Mustac extradited to Croatia, taken to Remetinec Prison

NEWS 28.11.201915:27
Ilustracija

Former Yugoslav and Croatian intelligence official Zdravko Mustac, who was sentenced by a German court with another Croatian intelligence official, Josip Perkovic, for involvement in the murder of dissident Stjepan Djurekovic, was extradited to Croatia on Thursday afternoon.

Mustac arrived in Zagreb aboard a regular flight from Munich around 12:45 and around 14:15 he was admitted to the diagnostics centre of Zagreb’s Remetinec Prison. After a medical check-up, he will be transferred to a penitentiary where he will serve the rest of his 40-year prison term.

In late October, Croatia’s Supreme Court rejected Mustac’s last appeal and his attorney said then that she expected that he could be transferred from Germany to a Croatian prison in about 30 days.

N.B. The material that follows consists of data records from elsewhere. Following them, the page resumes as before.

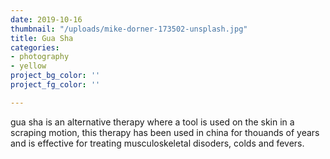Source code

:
 ```yaml
---
date: 2019-10-16
thumbnail: "/uploads/mike-dorner-173502-unsplash.jpg"
title: Gua Sha
categories:
- photography
- yellow
project_bg_color: ''
project_fg_color: ''

---
```

gua sha is an alternative therapy where a tool is used on the skin in a scraping motion, this therapy has been used in china for thouands of years and is effective for treating musculoskeletal disoders, colds and fevers.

The Supreme Court had rejected as inadmissible Mustac’s appeal against its decision upholding an earlier ruling by a Velika Gorica court that Mustac should serve a 40-year prison term to which his verdict by a German court, sentencing him and his associate Perkovic to life imprisonment for the 1983 murder of Stjepan Djurekovic, was converted.

The Supreme Court ruled that Mustac’s last appeal was inadmissible because the procedure in question concerned the recognition and execution of a foreign court’s verdict in line with a special law.

Together with the 77-year-old Mustac, the 74-year-old Perkovic, too, was convicted by the German court for the same crime and he was transferred to Croatia on July 11.

Even though the German court delivered the same verdict for the two former intelligence officials, the Zagreb County Court, which was in charge of Perkovic as his residence was in Zagreb, ruled in line with national legislation that he should serve a 30-year prison term. Perkovic is currently behind bars in Glina.

In August 2016 a Munich court sentenced Perkovic and Mustac to life imprisonment for their roles in the murder of Djurekovic, who was killed by as yet unknown perpetrators in Wolfratshausen outside Munich in July 1983.

They both pleaded not guilty and after the German court’s verdict they turned to the European Court of Human Rights which they expect to order a new trial.

Mustac’s attorney Lidija Horvat recalled that in July 2019 the defence had also filed a complaint of unconstitutionality against the Velika Gorica court ruling and the Supreme Court ruling which imposed and upheld a 40-year prison term against Mustac.

Horvat said they believed that the Croatian courts erroneously applied European law and had therefore asked the Constitutional Court to address the European Court of Justice on the matter of application of the principle of mutual recognition of rulings in criminal cases, to see if by converting the German court’s verdict the Croatian courts should have borne in mind that the punishment should not be harsher than it would be if the accused served it in the country where the verdict was handed down.

She recalled in that context that in Germany, where they were sentenced, Mustac and Perkovic would be granted a so-called obligatory conditional release after 15 years in prison.